Breaches of the rules by MPs can be referred to the parliamentary standards commissioner, whose work is overseen by the committee on standards.
The SNP’s Tommy Sheppard, who served for two years on the standards committee, said: “This looks like a clear and serious breach of parliamentary rules. As an MP, [Stewart] should have declared this position even if unpaid. As an MP on the Defence Committee, the omission is even worse.
“Most people will find it astonishing that an MP sitting on a committee which in part scrutinises UK government defence procurement is at the same time a director of a company which sells defence equipment and advice.”
MPs should be prevented from taking up any employment outside of their official roles
It’s unclear if Stewart was paid by Ksantex. The company accounts make no mention of him and Stewart himself was unable to clarify the situation. Asked by openDemocracy if his £3,000 per month consultancy with VES came to an end in 2011, as the register of interests suggests, or if he was subsequently paid by Ksantex, he replied: “I’m not sure to be honest. I think my remuneration lasted for two years but then they had no further need of me.”
One curious anomaly is that VES Consultancy (UK) Ltd was a dormant company during the time Stewart worked with it. Both Bashirov and Stewart described it as a “start-up”. It is unclear how Stewart was paid by a dormant company.
‘Transparency is only part of the solution’
Ksantex’s archived website said it was registered in Luxembourg, often cited as a corporate secrecy haven, but had its main offices in London and Baku, the capital of Azerbaijan. It also reported having offices in Russia, Belarus, Kazakhstan, Georgia and Moldova (as well as a branch in Kosovo), indicating that it could give “support to companies bidding into programmes in these countries”.
Although Stewart hid his role with Ksantex from Parliament, there was no hiding his parliamentary connections from Ksantex. “House of Commons” was listed as his address on his director’s registration form in Luxembourg.
The connections between Stewart and the company also went deeper than his own directorship. His business associate and now parliamentary staffer, Reza Tabrizi, took up a directorship with Ksantex on the same day Stewart did, remaining at the firm until they both resigned in July 2017.
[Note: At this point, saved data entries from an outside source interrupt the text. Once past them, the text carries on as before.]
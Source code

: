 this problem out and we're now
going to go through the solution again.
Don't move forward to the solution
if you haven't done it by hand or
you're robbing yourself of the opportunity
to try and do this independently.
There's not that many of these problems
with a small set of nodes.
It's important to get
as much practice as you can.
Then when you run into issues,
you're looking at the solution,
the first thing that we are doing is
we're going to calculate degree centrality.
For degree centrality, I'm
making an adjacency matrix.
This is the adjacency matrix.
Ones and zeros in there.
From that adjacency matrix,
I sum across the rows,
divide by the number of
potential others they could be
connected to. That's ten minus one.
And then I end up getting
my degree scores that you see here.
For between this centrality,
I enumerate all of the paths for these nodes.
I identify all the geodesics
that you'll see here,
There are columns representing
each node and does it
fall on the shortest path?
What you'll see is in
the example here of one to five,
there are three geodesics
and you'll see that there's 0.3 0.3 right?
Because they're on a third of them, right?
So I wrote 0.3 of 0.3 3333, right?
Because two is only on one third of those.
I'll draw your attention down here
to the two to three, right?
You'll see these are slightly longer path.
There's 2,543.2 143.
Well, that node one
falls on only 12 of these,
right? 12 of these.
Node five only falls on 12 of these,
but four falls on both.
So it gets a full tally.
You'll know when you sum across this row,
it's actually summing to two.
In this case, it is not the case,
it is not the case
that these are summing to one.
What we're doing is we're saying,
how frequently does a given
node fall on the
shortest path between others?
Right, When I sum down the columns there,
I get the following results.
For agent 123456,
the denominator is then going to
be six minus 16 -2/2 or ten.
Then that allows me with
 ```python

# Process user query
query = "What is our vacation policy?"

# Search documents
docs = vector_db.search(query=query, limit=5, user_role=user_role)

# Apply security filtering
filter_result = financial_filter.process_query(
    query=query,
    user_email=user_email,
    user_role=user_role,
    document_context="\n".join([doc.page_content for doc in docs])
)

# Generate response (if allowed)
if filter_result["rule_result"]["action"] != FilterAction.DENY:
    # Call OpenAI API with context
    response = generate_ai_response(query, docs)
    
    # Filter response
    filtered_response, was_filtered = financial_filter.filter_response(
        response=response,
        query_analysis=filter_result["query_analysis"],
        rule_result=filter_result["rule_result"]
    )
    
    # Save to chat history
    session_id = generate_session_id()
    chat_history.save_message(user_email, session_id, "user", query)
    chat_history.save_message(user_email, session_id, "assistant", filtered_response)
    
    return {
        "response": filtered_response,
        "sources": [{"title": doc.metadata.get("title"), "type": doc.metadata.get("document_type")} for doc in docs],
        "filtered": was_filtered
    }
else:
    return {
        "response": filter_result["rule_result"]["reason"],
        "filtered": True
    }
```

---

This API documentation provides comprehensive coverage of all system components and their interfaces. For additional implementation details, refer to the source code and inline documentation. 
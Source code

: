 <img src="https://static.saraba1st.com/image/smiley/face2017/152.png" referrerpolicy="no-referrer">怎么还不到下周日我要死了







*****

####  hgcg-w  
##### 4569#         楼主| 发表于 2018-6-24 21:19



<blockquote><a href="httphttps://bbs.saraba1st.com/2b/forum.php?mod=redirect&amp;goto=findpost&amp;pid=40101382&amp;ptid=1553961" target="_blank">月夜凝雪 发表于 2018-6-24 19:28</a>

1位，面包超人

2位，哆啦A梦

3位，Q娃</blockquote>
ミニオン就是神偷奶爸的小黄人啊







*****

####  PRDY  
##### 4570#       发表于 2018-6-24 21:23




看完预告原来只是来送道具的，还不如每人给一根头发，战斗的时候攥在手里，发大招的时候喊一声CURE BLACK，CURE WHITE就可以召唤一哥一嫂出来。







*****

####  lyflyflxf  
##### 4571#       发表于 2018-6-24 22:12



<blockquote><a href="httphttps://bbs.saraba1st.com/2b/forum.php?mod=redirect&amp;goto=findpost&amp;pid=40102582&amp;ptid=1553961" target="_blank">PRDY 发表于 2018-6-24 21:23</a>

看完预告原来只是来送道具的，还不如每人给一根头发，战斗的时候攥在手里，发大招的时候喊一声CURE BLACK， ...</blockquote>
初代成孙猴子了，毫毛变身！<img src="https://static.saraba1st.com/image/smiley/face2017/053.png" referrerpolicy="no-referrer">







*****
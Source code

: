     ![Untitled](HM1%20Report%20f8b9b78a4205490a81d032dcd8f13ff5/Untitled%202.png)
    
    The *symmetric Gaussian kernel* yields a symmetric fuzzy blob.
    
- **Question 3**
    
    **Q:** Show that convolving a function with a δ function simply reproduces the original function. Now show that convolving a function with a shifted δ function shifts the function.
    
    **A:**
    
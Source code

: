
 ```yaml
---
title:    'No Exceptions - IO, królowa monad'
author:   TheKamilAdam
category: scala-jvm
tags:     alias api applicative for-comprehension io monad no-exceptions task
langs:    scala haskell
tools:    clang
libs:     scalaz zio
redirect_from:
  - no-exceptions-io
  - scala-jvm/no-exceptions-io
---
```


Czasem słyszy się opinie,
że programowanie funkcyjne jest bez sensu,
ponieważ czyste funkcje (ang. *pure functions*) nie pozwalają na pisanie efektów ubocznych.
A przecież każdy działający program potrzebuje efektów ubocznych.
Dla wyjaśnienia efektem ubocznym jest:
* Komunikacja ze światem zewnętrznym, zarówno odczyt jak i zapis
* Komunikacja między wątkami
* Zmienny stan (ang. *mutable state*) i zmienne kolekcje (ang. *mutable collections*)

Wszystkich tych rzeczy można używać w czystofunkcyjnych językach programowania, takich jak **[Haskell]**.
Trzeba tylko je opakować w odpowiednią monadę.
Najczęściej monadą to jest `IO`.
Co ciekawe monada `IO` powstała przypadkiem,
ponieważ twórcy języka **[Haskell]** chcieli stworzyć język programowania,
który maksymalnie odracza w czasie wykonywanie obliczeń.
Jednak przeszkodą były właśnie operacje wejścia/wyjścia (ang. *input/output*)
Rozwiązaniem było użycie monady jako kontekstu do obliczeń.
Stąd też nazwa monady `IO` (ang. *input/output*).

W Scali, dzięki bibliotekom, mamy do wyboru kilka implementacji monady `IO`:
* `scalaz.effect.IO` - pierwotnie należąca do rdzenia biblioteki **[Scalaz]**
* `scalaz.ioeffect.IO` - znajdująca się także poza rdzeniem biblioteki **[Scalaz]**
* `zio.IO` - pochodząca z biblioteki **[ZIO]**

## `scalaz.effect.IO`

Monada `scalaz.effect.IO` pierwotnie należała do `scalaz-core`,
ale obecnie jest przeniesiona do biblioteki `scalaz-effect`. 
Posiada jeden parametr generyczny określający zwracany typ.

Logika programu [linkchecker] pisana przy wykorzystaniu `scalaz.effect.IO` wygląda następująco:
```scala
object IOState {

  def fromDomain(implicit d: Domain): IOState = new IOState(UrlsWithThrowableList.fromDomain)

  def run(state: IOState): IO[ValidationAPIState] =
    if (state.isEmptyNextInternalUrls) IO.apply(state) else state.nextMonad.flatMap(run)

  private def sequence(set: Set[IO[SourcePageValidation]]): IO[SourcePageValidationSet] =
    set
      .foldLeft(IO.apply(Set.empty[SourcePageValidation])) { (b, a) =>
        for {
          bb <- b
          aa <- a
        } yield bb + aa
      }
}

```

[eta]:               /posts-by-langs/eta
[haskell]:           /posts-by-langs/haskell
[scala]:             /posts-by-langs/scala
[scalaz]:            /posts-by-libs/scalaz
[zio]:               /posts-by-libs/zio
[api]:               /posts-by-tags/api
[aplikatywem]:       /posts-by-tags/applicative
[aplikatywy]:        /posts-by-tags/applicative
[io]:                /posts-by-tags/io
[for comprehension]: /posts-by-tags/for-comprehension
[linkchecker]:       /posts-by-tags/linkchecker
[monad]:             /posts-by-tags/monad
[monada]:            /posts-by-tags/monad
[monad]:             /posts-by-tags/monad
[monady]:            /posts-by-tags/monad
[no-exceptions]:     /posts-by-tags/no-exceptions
And Stewart’s brother, Andrew, was a director and minority shareholder of Ksantex’s UK subsidiary between 2013 and 2016. He is a former sales representative for the French multinational defence firm Thales in the UK.
Rose Whiffen, senior research officer at Transparency International UK, said MPs should be prevented from taking second jobs outside of Parliament.
“MPs are elected to serve the public interest. When politicians take second jobs, especially in sectors closely associated with their parliamentary work, this could create the impression that their actions are unduly influenced by the interests of their employer.
“At the very least, MPs should always be candid about their financial interests, but transparency is only part of the solution.
“Save for a few exceptions involving public service, MPs should be prevented from taking up any employment outside of their official roles,” she said.
Links between the Conservative Party and controversial figures from Azerbaijan have been under scrutiny recently.
Last month the BBC revealed that a major donor to the Tories was a businessman whose foreign companies were part of a global money laundering investigation. And last year openDemocracy revealed that Conservative MP Bob Blackman boasted that he was “fed” propaganda by the Azerbaijani embassy and used it to lobby the UK government.